Your goal » Determine how many lines of the data below contain "application", then give only that number.

Exercise input »
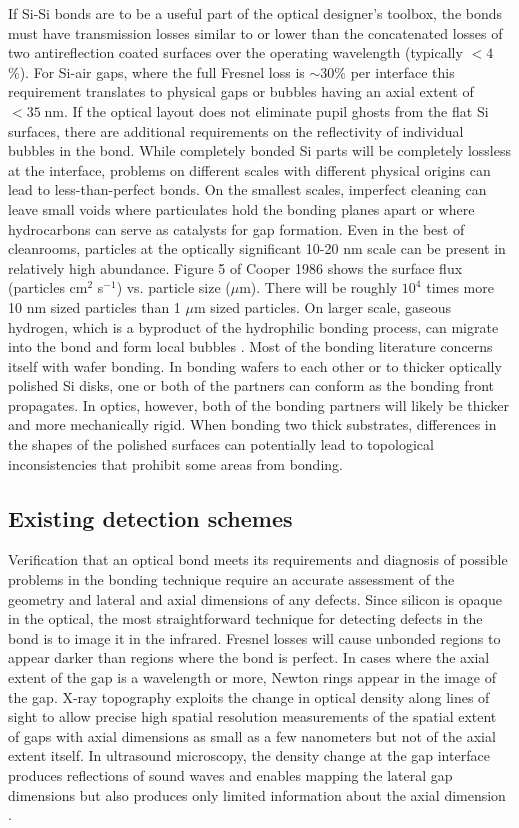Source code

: \documentclass[osajnl,preprint,showpacs,superscriptaddress,12pt]{revtex4-1} %
\begin{document}
If Si-Si bonds are to be a useful part of the optical designer's toolbox, the bonds must have transmission losses similar to or lower than the concatenated losses of two antireflection coated surfaces over the operating wavelength (typically $< 4$\%).  For Si-air gaps, where the full Fresnel loss is $\sim30\%$ per interface this requirement translates to physical gaps or bubbles having an axial extent of $ < 35\;$nm.  If the optical layout does not eliminate pupil ghosts from the flat Si surfaces, there are additional requirements on the reflectivity of individual bubbles in the bond. While completely bonded Si parts will be completely lossless at the interface, problems on different scales with different physical origins can lead to less-than-perfect bonds.  On the smallest scales, imperfect cleaning can leave small voids where particulates hold the bonding planes apart or where hydrocarbons can serve as catalysts for gap formation.  Even in the best of cleanrooms, particles at the optically significant 10-20 nm scale can be present in relatively high abundance. Figure 5 of Cooper 1986\cite{doi:10.1080/02786828608959094} shows the surface flux (particles cm$^2$ s$^{-1}$) vs. particle size ($\mu$m). There will be roughly $10^4$ times more 10 nm sized particles than 1 $\mu$m sized particles.  On larger scale, gaseous hydrogen, which is a byproduct of the hydrophilic bonding process, can migrate into the bond and form local bubbles \cite{Masteika2014}.  Most of the bonding literature concerns itself with wafer bonding.  In bonding wafers to each other or to thicker optically polished Si disks, one or both of the partners can conform as the bonding front propagates.  In optics, however, both of the bonding partners will likely be thicker and more mechanically rigid.  When bonding two thick substrates, differences in the shapes of the polished surfaces can potentially lead to topological inconsistencies that prohibit some areas from bonding.

\subsection{Existing detection schemes}
Verification that an optical bond meets its requirements and diagnosis of possible problems in the bonding technique require an accurate assessment of the geometry and lateral and axial dimensions of any defects.  Since silicon is opaque in the optical, the most straightforward technique for detecting defects in the bond is to image it in the infrared.  Fresnel losses will cause unbonded regions to appear darker than regions where the bond is perfect.  In cases where the axial extent of the gap is a wavelength or more, Newton rings appear in the image of the gap.  X-ray topography \cite{Mitani1990} exploits the change in optical density along lines of sight to allow precise high spatial resolution measurements of the spatial extent of gaps with axial dimensions as small as a few nanometers but not of the axial extent itself. In ultrasound microscopy, the density change at the gap interface produces reflections of sound waves and enables mapping the lateral gap dimensions but also produces only limited information about the axial dimension \cite{2000RScI...71.1869G}.
\end{document}
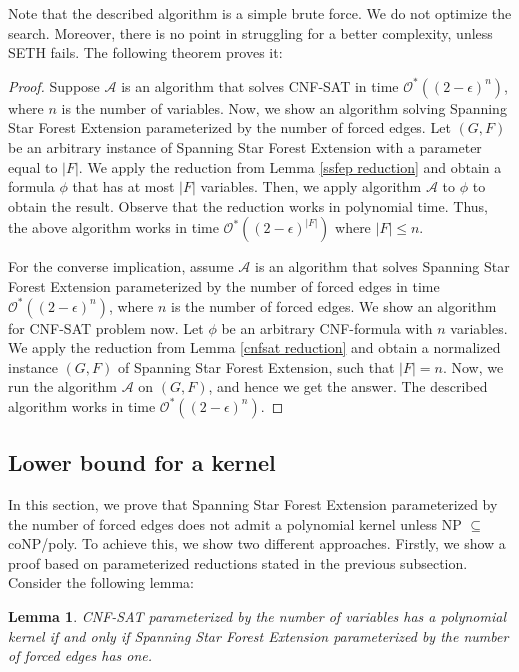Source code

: \documentclass[en]{pracamgr}
\newtheorem{lemma}{Lemma}
\theoremstyle{definition}
\newcommand{\ssfep}{{\sc Spanning Star Forest Extension}}
\newcommand{\cnfsat}{{\sc CNF-SAT}}
\begin{document}
Note that the described algorithm is a simple brute force. We do not optimize the search. Moreover, there is no point in struggling for a better complexity, unless SETH fails. The following theorem proves it:

\thmssfepseth*

\begin{proof}
	Suppose $\mathcal{A}$ is an algorithm that solves \cnfsat{} in time $\mathcal{O}^*((2-\epsilon)^n)$, where $n$ is the number of variables. Now, we show an algorithm solving \ssfep{} parameterized by the number of forced edges. Let $(G,F)$ be an arbitrary instance of \ssfep{} with a parameter equal to $|F|$. We apply the reduction from Lemma \ref{ssfep reduction} and obtain a formula $\phi$ that has at most $|F|$ variables. Then, we apply algorithm $\mathcal{A}$ to $\phi$ to obtain the result. Observe that the reduction works in polynomial time. Thus, the above algorithm works in time $\mathcal{O}^*((2-\epsilon)^|F|)$ where $|F| \leq n$.
	
	For the converse implication, assume $\mathcal{A}$ is an algorithm that solves \ssfep{} parameterized by the number of forced edges in time $\mathcal{O}^*((2-\epsilon)^n)$, where $n$ is the number of forced edges. We show an algorithm for \cnfsat{} problem now. Let $\phi$ be an arbitrary CNF-formula with $n$ variables. We apply the reduction from Lemma \ref{cnfsat reduction} and obtain a normalized instance $(G,F)$ of \ssfep{}, such that $|F|=n$. Now, we run the algorithm $\mathcal{A}$ on $(G,F)$, and hence we get the answer. The described algorithm works in time $\mathcal{O}^*((2-\epsilon)^n)$.
\end{proof}

\subsection{Lower bound for a kernel}

In this section, we prove that \ssfep{} parameterized by the number of forced edges does not admit a polynomial kernel unless NP $\subseteq$ coNP/poly. To achieve this, we show two different approaches. Firstly, we show a proof based on parameterized reductions stated in the previous subsection. Consider the following lemma:

\begin{lemma}\label{kernel}
	\cnfsat{} parameterized by the number of variables has a polynomial kernel if and only if \ssfep{} parameterized by the number of forced edges has one.
\end{lemma}
\end{document}
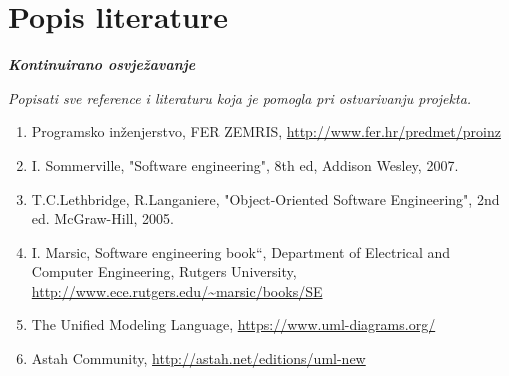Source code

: \chapter{Popis literature}
	 	
 		\textbf{\textit{Kontinuirano osvježavanje}}
	
		\textit{Popisati sve reference i literaturu koja je pomogla pri ostvarivanju projekta.}
		
		
		\begin{enumerate}
			
			
			\item  Programsko inženjerstvo, FER ZEMRIS, \url{http://www.fer.hr/predmet/proinz}
			
			\item  I. Sommerville, "Software engineering", 8th ed, Addison Wesley, 2007.
			
			\item  T.C.Lethbridge, R.Langaniere, "Object-Oriented Software Engineering", 2nd ed. McGraw-Hill, 2005.
			
			\item  I. Marsic, Software engineering book``, Department of Electrical and Computer Engineering, Rutgers University, \url{http://www.ece.rutgers.edu/~marsic/books/SE}
			
			\item  The Unified Modeling Language, \url{https://www.uml-diagrams.org/}
			
			\item  Astah Community, \url{http://astah.net/editions/uml-new}
		\end{enumerate}
		
		 
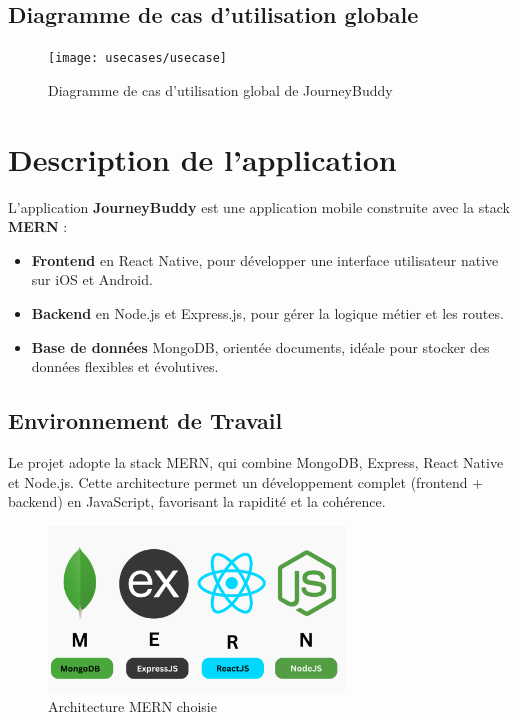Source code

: \subsection{Diagramme de cas d'utilisation globale}

\begin{figure}[H]
    \centering
    \texttt{[image: usecases/usecase]}
    \caption{Diagramme de cas d'utilisation global de JourneyBuddy}
\end{figure}

\section{Description de l'application}

L’application \textbf{JourneyBuddy} est une application mobile construite avec la stack \textbf{MERN} :

\begin{itemize}
    \item \textbf{Frontend} en React Native, pour développer une interface utilisateur native sur iOS et Android.
    \item \textbf{Backend} en Node.js et Express.js, pour gérer la logique métier et les routes.
    \item \textbf{Base de données} MongoDB, orientée documents, idéale pour stocker des données flexibles et évolutives.
\end{itemize}

\subsection{Environnement de Travail}

Le projet adopte la stack MERN, qui combine MongoDB, Express, React Native et Node.js. Cette architecture permet un développement complet (frontend + backend) en JavaScript, favorisant la rapidité et la cohérence.

\begin{figure}[H]
    \centering
    \includegraphics[width=0.7\textwidth]{logos/mern.png}
    \caption{Architecture MERN choisie}
\end{figure}

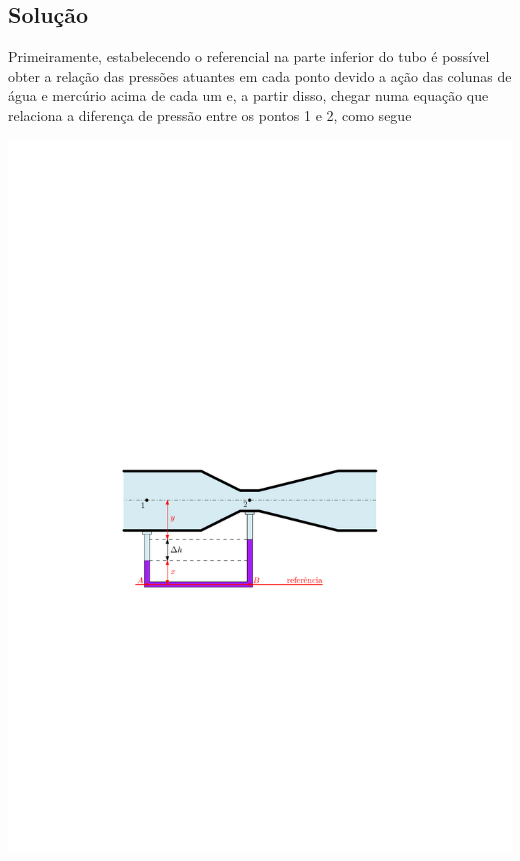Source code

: \documentclass[a4paper, 12pt, brazilian]{article}
\begin{document}
	\subsection{Solução}
	Primeiramente, estabelecendo o referencial na parte inferior do tubo é possível obter a relação das pressões atuantes em cada ponto devido a ação das colunas de água e mercúrio acima de cada um e, a partir disso, chegar numa equação que relaciona a diferença de pressão entre os pontos 1 e 2, como segue
	\begin{center}
		\includegraphics[width=.9\linewidth]{assets/images/referencia_5}
	\end{center}
\end{document}
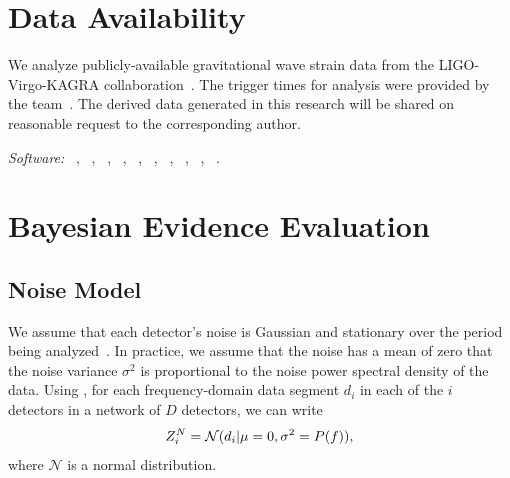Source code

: \documentclass[useAMS,fleqn, usenatbib, final]{mnras}
\begin{document}
\section*{Data Availability}
{
We analyze publicly-available gravitational wave strain data from the LIGO-Virgo-KAGRA collaboration~\citep{dataO2}. The trigger times for analysis were provided by the \pycbc team~\citep{pycbc_ogc_2}. The derived data generated in this research will be shared on reasonable request to the corresponding author.
\begin{flushleft}
\textit{Software:} \href{https://lscsoft.docs.ligo.org/bilby/}{\bilby}~\citep[v0.6.8]{bilby}, \href{https://lscsoft.docs.ligo.org/bilby_pipe/master/index.html}{\bilbypipe}~\citep[v0.3.12]{bilby_pipe}, \href{https://dynesty.readthedocs.io/}{\dynesty}~\citep[v0.9.5.3]{dynesty}, \href{https://gwpy.github.io/docs/stable/index.html}{\gwpy}~\citep[v1.0.1]{gwpy}, \href{https://lscsoft.docs.ligo.org/lalsuite/lalsimulation/index.html}{}~\citep[v6.70]{lalsuite}, ~\citep[v3.2.0]{matplotlib}, ~\citep[v1.8.1]{NumPy}, ~\citep[v1.4.1]{SciPy}, ~\citep[v1.0.2]{pandas}, ~\citep[v3.7]{pythonForScientificComputing,pythonForScientists}. 
\end{flushleft}
}








\appendix



\section{Bayesian Evidence Evaluation}\label{sec:bayesianEvidEval}

\subsection{Noise Model}
We assume that each detector's noise is Gaussian and stationary over the period being analyzed~\citep{ligo_psd}. In practice, we assume that the noise has a mean of zero that the noise variance $\sigma^2$ is proportional to the noise power spectral density \psd of the data. Using \psd, for each frequency-domain data segment $d_i$ in each of the $i$ detectors in a network of $D$ detectors, we can write 
\begin{equation}
\label{eq:zn}
Z^N_i = \mathcal{N}(d_i|\mu=0,\sigma^2=\psd),
\end{equation}
where $\mathcal{N}$ is a normal distribution. 
\end{document}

Solved exercise » 2